- **Task details**:
Scan the listing below for the word "CHANGELOG" and copy every line that has it.

- **Provided records**:
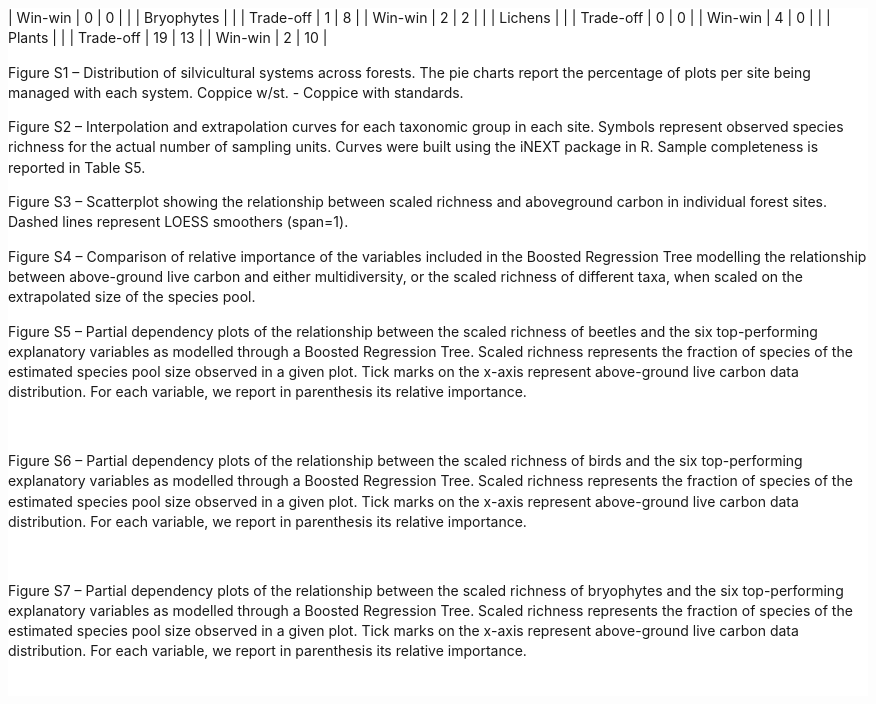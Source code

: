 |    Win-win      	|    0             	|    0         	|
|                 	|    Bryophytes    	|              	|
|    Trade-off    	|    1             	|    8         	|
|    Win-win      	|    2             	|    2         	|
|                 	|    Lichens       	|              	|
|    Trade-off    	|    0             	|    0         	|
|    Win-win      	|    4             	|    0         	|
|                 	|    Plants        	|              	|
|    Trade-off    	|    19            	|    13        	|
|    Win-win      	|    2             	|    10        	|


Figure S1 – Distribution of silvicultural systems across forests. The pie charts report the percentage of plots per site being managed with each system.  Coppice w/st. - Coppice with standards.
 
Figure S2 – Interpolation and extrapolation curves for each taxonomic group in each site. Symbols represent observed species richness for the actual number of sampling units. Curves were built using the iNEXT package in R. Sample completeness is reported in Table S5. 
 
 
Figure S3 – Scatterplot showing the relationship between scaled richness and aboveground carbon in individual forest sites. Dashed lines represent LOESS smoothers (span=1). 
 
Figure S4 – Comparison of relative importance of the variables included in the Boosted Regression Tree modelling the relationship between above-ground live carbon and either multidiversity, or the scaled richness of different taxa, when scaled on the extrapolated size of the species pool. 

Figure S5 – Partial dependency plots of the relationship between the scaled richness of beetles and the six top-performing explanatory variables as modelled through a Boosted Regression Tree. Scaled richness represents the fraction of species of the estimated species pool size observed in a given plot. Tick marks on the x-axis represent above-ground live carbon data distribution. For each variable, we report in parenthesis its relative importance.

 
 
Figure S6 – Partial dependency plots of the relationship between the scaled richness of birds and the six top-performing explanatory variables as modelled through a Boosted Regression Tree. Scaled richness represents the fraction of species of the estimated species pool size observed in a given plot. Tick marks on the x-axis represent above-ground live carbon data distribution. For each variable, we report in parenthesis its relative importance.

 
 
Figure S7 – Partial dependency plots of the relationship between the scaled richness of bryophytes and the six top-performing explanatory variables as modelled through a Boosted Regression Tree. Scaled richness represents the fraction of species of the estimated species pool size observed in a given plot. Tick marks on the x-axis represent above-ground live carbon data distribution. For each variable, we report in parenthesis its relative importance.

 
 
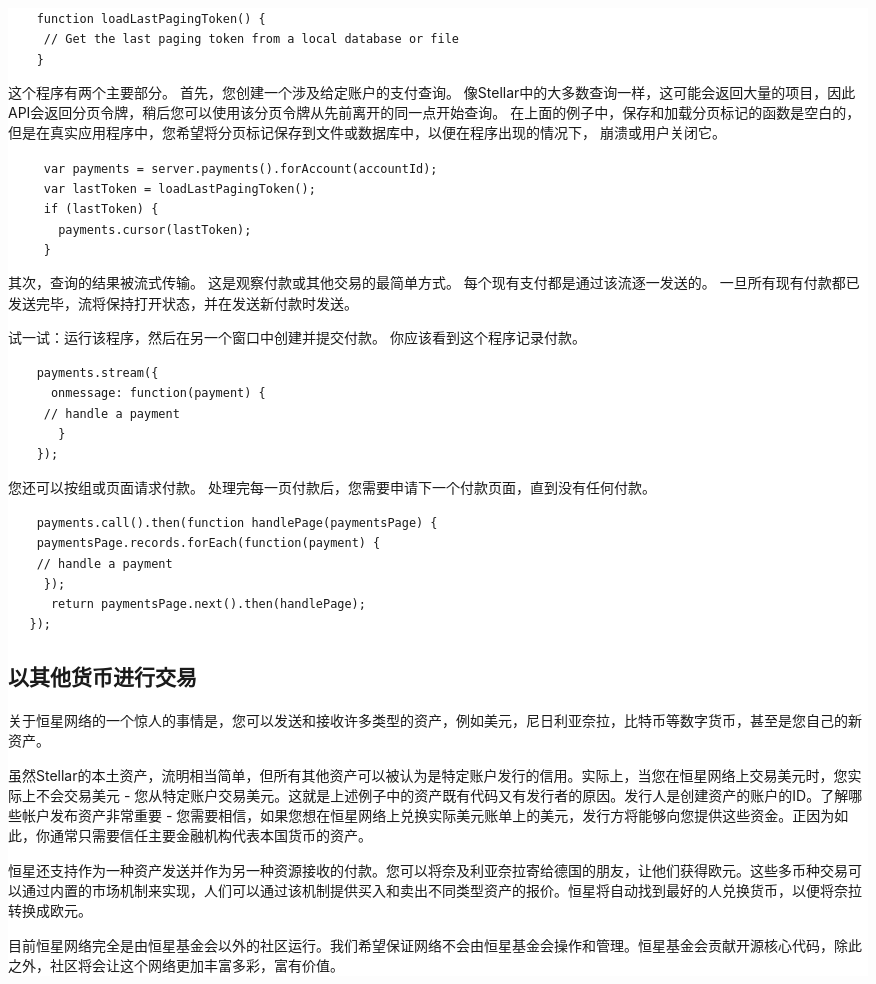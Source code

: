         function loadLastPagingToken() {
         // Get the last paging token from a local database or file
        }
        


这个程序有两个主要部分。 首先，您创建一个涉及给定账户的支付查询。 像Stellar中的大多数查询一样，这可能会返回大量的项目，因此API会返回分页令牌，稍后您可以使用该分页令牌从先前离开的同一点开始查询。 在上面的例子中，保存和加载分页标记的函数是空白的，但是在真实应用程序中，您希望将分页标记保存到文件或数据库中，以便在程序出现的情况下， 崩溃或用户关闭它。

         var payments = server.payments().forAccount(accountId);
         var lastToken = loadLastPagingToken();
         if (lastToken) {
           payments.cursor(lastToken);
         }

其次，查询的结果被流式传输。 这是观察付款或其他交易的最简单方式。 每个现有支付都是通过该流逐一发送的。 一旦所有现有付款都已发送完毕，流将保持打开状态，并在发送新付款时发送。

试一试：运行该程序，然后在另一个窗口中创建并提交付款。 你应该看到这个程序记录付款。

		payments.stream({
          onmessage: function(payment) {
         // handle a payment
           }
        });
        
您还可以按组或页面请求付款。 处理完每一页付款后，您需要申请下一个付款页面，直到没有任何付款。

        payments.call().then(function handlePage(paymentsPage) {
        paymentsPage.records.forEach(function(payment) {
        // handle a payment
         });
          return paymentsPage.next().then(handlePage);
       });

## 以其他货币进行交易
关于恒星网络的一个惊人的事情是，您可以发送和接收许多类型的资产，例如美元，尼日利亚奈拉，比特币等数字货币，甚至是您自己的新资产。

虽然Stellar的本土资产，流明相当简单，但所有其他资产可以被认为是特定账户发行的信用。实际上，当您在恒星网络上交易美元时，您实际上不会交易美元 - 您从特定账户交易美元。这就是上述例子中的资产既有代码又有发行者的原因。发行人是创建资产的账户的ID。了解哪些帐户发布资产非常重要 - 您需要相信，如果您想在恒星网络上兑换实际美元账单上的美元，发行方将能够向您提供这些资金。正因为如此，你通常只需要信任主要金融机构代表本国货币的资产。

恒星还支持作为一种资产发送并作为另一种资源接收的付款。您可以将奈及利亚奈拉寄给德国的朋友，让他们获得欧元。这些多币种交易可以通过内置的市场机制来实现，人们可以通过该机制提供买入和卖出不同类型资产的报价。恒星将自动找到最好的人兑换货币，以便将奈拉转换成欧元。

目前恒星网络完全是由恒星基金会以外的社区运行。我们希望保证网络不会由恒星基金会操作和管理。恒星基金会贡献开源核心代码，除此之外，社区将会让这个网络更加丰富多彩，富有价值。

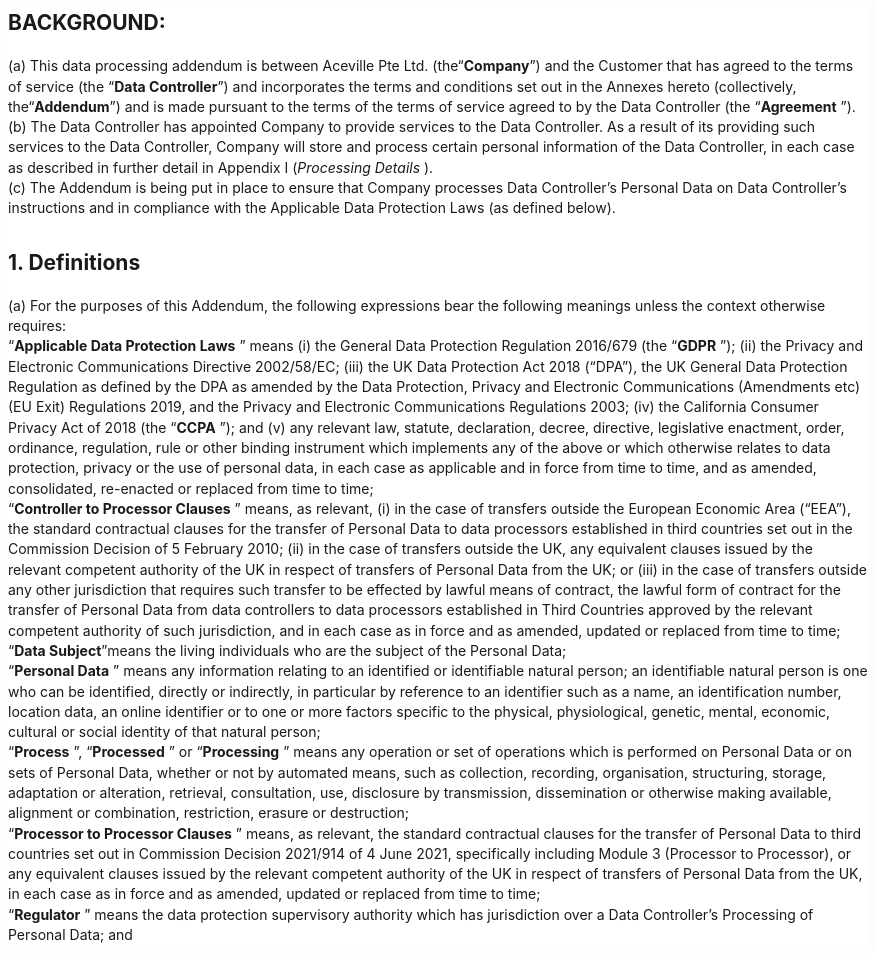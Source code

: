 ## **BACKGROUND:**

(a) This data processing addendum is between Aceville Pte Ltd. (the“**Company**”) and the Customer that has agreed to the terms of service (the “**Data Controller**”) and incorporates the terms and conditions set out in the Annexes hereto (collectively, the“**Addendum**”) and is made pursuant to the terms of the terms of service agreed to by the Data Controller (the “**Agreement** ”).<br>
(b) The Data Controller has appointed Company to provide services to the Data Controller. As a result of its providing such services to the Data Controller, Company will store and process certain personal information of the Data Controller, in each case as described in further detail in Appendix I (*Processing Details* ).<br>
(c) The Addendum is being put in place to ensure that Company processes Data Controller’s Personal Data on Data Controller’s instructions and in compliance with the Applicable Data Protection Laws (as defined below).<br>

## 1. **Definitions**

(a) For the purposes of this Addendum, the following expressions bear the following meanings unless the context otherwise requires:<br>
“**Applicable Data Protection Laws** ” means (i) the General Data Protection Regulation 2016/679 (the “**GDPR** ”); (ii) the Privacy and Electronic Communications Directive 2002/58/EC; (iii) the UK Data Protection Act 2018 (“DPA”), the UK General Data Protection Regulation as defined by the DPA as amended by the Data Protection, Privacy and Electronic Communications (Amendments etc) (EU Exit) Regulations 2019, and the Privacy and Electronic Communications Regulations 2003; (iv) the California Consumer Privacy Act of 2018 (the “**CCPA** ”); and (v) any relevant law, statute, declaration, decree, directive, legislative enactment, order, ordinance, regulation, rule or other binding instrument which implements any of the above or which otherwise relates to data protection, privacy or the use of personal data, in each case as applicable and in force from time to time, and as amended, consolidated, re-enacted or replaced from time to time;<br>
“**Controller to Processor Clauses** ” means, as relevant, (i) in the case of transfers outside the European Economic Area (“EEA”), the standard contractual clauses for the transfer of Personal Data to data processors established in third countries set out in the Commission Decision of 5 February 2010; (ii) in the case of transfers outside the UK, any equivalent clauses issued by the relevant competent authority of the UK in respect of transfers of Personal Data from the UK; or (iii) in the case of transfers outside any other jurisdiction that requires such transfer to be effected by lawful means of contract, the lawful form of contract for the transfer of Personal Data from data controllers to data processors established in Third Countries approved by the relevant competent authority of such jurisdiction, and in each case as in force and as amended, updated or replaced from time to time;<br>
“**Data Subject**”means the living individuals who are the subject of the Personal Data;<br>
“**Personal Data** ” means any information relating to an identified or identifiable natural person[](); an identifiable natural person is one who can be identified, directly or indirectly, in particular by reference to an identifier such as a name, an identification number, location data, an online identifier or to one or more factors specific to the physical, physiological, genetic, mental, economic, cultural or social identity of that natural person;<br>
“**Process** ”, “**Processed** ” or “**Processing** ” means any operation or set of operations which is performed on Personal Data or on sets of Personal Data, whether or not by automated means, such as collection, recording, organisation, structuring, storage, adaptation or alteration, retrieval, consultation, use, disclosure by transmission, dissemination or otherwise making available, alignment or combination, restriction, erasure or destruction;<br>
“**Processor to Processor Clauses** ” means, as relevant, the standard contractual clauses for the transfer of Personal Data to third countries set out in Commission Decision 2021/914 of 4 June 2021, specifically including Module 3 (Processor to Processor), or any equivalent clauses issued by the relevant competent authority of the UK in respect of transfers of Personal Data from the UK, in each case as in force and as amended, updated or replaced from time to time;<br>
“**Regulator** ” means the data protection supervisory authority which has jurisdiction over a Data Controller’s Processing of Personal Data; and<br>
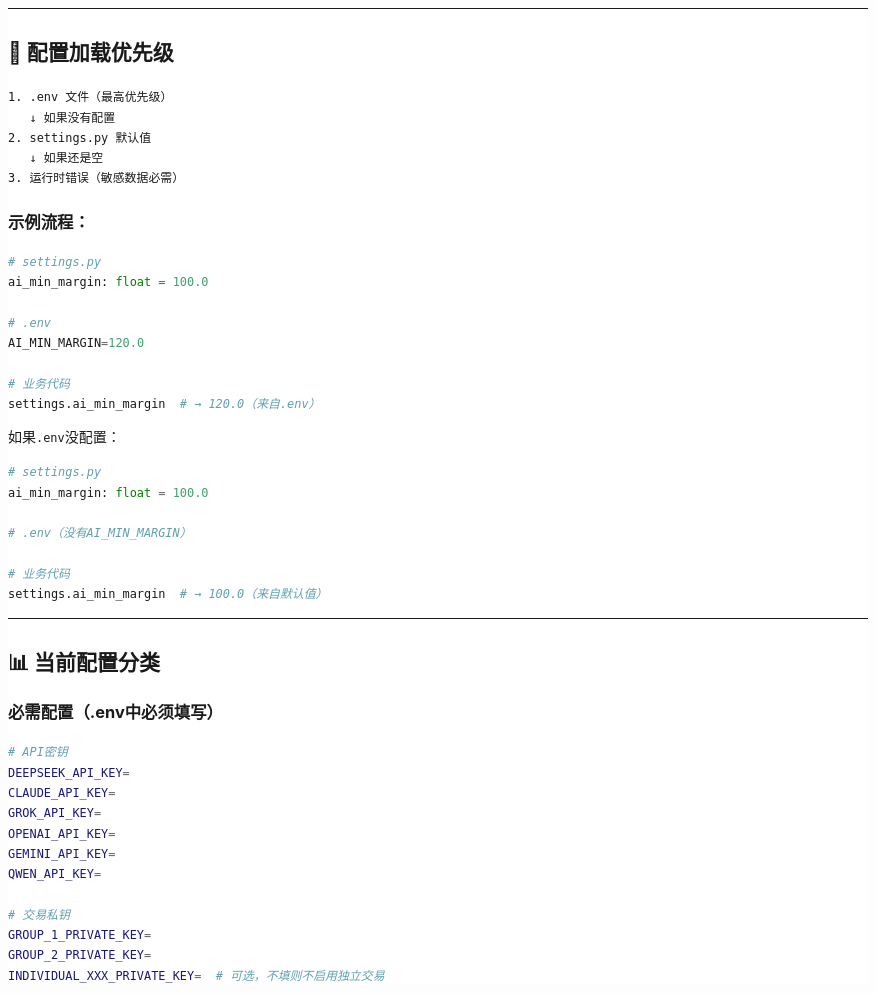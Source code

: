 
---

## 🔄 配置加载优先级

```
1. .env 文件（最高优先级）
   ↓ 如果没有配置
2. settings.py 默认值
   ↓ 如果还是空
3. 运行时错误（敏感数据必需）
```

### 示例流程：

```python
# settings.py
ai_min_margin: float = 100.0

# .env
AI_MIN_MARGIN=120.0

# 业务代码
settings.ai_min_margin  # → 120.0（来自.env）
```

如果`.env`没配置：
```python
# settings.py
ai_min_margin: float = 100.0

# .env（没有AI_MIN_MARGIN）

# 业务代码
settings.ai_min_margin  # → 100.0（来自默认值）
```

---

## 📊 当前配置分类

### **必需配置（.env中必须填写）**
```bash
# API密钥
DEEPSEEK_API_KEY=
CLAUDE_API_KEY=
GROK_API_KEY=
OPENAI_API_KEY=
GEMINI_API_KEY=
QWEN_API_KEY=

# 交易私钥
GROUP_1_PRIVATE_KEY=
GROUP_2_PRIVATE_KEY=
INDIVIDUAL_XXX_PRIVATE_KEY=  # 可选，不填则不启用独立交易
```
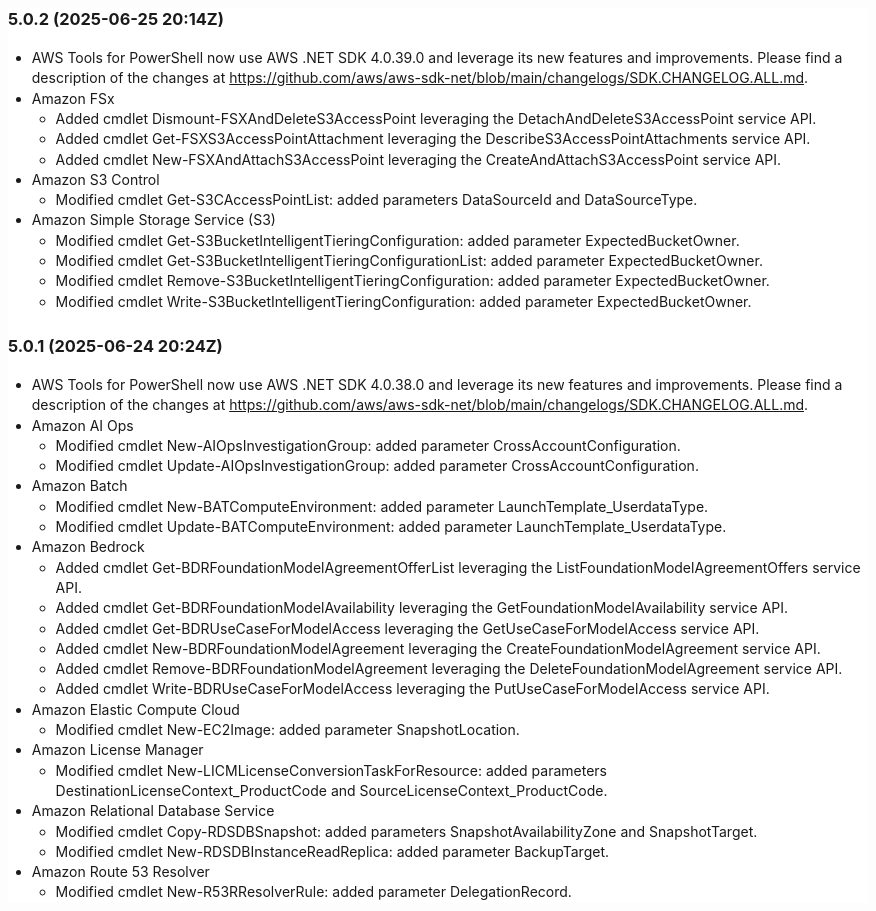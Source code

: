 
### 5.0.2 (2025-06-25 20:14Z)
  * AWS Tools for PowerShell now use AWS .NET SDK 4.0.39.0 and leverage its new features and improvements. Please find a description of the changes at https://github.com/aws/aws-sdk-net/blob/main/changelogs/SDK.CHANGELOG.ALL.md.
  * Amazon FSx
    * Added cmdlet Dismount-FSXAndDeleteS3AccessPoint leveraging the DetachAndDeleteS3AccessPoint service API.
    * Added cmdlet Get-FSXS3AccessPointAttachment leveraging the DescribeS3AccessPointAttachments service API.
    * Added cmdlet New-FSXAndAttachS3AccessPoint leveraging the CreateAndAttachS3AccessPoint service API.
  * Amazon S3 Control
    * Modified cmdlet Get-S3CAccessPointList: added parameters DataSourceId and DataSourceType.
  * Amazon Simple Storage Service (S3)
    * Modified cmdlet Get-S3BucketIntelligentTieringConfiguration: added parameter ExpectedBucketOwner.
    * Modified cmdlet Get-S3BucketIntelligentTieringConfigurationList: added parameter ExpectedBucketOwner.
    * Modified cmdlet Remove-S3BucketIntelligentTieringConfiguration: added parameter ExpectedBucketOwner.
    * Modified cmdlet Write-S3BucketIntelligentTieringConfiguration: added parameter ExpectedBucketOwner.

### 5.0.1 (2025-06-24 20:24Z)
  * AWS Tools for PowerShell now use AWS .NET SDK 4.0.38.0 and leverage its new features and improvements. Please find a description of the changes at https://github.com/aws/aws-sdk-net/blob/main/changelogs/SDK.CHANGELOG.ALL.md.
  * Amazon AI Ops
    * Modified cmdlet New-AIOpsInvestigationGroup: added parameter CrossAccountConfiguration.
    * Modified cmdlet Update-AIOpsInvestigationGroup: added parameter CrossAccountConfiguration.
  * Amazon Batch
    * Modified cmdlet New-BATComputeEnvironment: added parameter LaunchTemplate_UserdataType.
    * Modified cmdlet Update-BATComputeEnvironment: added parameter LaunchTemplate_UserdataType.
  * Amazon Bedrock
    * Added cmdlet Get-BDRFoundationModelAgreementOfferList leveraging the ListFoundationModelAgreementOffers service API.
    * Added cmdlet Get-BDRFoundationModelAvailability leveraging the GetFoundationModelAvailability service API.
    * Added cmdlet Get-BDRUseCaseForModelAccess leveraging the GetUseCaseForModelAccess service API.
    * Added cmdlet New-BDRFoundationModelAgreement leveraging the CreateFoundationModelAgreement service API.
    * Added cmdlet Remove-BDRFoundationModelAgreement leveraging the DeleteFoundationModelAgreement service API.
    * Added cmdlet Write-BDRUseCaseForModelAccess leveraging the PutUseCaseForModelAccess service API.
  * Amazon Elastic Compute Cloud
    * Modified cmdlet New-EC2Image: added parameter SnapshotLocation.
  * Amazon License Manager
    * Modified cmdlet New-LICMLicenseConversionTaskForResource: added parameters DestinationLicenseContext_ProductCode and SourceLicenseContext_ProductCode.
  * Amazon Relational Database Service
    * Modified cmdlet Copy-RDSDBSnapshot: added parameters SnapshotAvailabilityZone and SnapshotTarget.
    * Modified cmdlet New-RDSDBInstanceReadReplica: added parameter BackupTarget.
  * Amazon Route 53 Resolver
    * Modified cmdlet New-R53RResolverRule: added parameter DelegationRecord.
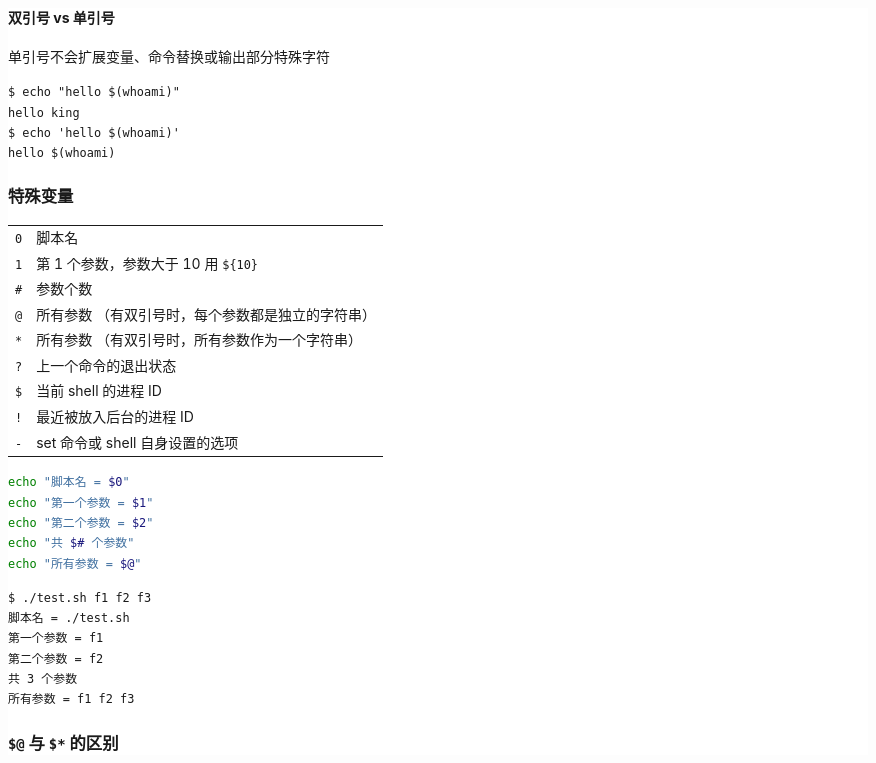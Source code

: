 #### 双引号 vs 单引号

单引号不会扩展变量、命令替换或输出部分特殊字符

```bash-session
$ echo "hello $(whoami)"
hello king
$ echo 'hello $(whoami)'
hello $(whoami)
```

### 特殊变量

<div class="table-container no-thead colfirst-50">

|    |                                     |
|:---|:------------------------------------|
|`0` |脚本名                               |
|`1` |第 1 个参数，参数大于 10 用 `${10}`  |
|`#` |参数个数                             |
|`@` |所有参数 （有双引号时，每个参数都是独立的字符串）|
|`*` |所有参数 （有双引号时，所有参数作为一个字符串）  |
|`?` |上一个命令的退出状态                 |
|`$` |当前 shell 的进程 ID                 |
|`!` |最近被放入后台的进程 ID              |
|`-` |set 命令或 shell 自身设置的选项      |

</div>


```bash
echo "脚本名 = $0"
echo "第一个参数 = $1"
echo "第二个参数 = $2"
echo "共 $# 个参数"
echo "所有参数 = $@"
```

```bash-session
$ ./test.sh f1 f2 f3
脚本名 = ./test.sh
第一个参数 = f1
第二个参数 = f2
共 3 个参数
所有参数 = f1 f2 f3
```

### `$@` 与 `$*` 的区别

- **Reply to the exercise**:
  * AWS Tools for PowerShell now use AWS .NET SDK 4.0.39.0 and leverage its new features and improvements. Please find a description of the changes at https://github.com/aws/aws-sdk-net/blob/main/changelogs/SDK.CHANGELOG.ALL.md.
  * AWS Tools for PowerShell now use AWS .NET SDK 4.0.38.0 and leverage its new features and improvements. Please find a description of the changes at https://github.com/aws/aws-sdk-net/blob/main/changelogs/SDK.CHANGELOG.ALL.md.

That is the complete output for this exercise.